● The data
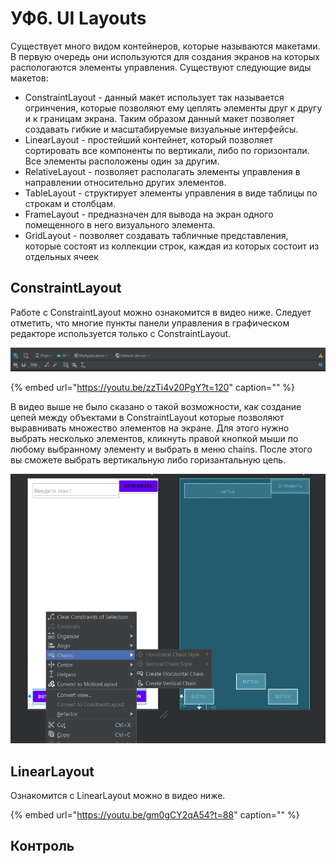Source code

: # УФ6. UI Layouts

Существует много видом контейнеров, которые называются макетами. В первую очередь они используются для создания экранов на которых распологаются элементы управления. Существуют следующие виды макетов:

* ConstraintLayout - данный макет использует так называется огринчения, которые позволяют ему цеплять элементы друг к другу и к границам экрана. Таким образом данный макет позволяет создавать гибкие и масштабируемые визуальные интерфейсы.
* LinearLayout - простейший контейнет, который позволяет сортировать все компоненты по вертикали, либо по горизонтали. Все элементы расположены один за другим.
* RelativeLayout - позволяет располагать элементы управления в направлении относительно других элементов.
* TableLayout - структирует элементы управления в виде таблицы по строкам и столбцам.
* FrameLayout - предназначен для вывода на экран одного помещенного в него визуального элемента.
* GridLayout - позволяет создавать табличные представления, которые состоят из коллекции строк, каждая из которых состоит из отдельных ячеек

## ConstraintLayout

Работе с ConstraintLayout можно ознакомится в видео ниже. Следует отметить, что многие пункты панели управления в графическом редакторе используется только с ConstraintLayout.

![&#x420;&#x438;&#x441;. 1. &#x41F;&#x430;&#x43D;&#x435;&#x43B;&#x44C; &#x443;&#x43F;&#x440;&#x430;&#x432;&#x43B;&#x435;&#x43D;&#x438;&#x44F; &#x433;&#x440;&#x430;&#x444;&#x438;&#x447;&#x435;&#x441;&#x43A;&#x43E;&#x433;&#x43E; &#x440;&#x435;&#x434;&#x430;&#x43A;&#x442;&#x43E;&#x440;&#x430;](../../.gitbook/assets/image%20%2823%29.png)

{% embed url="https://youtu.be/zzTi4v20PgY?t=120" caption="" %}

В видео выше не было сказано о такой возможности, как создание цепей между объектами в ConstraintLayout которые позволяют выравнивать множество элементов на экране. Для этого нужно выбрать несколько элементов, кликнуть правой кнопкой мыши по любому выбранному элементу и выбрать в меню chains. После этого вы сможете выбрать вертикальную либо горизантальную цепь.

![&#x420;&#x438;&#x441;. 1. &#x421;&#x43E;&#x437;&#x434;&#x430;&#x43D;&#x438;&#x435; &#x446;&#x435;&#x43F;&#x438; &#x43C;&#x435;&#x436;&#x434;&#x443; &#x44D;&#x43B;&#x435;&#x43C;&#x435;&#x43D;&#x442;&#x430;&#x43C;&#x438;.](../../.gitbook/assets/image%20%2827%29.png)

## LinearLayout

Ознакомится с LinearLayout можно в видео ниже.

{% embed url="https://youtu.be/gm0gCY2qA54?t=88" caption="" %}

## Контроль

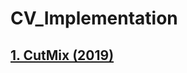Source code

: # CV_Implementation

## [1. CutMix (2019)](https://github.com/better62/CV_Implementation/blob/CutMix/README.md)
--
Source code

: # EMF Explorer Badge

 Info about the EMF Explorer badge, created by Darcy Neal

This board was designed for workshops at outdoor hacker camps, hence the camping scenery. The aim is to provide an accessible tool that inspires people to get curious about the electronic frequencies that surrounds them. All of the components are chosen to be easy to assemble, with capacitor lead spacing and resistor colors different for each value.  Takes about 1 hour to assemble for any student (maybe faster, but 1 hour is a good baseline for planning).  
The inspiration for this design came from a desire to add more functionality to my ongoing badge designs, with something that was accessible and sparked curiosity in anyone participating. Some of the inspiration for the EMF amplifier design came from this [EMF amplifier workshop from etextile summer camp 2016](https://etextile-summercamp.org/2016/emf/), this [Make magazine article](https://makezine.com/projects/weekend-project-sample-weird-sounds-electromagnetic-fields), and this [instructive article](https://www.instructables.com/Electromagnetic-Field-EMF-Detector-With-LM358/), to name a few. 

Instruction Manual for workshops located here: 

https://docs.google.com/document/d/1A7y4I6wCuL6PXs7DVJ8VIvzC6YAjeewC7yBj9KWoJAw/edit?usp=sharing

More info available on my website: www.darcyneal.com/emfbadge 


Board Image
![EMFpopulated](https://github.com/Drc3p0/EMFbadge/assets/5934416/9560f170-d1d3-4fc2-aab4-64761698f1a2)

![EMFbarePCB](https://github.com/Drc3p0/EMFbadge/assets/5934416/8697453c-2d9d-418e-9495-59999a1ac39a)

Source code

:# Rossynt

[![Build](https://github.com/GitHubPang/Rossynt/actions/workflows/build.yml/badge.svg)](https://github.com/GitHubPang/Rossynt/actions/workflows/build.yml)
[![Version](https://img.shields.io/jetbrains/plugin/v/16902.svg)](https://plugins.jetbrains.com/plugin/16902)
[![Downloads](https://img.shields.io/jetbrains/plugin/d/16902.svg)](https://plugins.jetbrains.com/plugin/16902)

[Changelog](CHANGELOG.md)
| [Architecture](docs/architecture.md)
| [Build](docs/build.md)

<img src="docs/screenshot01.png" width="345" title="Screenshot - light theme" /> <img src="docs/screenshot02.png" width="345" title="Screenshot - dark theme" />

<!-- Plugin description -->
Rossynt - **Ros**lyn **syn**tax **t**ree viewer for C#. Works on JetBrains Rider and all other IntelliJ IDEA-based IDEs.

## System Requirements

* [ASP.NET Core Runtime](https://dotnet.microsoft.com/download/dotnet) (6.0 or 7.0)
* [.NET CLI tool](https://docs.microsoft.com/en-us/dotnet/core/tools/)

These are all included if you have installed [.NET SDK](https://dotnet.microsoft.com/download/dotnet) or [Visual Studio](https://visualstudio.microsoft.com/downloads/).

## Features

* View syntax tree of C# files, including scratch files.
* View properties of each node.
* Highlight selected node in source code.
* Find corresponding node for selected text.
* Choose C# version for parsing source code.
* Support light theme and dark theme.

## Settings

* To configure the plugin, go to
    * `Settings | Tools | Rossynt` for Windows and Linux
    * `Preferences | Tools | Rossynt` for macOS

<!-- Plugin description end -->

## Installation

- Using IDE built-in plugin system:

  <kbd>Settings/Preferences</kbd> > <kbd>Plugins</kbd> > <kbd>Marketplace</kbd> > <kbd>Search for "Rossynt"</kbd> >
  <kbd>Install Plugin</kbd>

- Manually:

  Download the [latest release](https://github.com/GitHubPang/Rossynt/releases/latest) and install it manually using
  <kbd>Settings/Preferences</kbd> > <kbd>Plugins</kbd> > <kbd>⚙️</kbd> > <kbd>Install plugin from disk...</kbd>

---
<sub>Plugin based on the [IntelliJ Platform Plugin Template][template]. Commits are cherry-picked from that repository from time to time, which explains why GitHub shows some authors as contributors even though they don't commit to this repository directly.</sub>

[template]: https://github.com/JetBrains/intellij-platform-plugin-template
* * *
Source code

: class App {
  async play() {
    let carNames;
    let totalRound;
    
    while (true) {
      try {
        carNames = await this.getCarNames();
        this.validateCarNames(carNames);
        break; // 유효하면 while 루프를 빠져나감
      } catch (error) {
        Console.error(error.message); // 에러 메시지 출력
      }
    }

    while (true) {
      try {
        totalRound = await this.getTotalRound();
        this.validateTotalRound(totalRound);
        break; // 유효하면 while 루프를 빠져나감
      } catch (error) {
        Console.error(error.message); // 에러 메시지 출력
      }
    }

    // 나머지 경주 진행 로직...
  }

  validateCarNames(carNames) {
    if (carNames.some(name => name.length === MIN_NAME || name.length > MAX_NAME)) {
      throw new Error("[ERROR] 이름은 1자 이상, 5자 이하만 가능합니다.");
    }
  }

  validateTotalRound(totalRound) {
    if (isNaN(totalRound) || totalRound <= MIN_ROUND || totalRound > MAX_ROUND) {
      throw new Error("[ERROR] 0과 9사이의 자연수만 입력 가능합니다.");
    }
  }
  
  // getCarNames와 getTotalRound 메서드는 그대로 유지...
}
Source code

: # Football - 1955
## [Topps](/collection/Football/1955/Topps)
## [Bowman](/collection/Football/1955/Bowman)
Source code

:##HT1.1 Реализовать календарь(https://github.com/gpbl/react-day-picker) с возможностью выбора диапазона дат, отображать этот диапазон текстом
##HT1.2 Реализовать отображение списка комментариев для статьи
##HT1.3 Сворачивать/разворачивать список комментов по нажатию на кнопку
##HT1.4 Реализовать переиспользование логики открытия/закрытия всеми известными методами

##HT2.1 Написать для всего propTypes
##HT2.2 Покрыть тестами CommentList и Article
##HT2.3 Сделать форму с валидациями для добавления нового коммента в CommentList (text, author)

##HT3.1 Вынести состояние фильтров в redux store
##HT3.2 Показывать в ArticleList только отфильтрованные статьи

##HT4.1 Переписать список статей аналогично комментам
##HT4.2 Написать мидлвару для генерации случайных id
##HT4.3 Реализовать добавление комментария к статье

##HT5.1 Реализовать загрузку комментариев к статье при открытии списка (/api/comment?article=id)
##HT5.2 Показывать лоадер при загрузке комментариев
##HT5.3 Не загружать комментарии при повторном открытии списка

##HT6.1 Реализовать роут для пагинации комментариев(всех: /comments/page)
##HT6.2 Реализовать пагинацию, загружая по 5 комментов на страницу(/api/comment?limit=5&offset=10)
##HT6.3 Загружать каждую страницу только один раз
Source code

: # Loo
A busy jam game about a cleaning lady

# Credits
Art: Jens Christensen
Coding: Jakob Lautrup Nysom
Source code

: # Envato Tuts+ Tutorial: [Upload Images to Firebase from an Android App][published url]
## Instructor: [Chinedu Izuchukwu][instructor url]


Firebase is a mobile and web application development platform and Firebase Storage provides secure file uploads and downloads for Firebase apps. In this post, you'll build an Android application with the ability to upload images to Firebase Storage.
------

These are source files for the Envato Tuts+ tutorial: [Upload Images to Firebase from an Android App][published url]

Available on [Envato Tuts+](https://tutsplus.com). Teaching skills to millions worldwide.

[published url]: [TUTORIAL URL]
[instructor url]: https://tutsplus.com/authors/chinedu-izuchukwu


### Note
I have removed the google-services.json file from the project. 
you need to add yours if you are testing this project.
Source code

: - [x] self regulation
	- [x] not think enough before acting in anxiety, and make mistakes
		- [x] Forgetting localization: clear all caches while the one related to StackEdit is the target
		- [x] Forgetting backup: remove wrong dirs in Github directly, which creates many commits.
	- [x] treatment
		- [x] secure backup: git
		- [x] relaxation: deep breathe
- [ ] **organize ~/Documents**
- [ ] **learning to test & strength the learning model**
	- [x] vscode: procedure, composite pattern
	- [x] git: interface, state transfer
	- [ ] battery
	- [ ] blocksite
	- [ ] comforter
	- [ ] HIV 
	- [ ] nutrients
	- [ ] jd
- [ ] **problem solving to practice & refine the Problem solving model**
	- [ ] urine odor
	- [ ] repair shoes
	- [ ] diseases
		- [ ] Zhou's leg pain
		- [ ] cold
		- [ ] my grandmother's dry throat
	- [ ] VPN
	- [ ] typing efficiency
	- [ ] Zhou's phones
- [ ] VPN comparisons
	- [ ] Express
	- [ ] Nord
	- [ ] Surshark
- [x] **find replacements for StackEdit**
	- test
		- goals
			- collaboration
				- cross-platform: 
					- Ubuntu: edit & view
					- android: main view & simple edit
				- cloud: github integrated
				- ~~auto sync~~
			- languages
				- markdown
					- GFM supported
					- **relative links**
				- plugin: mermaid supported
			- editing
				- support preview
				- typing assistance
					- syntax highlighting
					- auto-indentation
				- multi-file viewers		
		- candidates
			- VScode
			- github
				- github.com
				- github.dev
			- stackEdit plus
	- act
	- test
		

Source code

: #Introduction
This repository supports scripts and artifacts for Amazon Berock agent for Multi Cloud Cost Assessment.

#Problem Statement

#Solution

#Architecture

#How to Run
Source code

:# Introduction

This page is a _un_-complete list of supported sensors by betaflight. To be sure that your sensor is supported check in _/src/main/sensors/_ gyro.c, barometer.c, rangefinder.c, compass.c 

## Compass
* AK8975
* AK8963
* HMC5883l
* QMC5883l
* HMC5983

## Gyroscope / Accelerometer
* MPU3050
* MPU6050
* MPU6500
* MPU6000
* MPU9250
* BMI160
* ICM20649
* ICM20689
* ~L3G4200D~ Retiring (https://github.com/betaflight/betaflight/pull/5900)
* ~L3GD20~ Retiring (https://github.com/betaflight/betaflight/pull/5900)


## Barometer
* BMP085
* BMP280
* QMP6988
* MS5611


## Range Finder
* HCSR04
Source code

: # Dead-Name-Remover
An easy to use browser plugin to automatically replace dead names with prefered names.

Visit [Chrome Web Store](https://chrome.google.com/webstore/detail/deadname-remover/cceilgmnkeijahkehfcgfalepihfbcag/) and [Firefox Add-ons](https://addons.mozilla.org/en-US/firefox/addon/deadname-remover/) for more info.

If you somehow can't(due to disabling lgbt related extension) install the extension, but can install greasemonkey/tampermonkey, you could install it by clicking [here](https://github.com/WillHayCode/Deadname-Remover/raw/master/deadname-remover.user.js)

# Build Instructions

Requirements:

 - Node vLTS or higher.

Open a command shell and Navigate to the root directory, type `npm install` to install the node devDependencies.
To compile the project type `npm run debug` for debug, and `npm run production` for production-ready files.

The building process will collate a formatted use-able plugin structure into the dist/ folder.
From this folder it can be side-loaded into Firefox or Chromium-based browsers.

● Aim of the task
Working from the data above, extract solely the lines from the one containing "- [ ] **problem" through the one containing "- collaboration", exactly as they appear, both included.

● Solution below
- [ ] **problem solving to practice & refine the Problem solving model**
	- [ ] urine odor
	- [ ] repair shoes
	- [ ] diseases
		- [ ] Zhou's leg pain
		- [ ] cold
		- [ ] my grandmother's dry throat
	- [ ] VPN
	- [ ] typing efficiency
	- [ ] Zhou's phones
- [ ] VPN comparisons
	- [ ] Express
	- [ ] Nord
	- [ ] Surshark
- [x] **find replacements for StackEdit**
	- test
		- goals
			- collaboration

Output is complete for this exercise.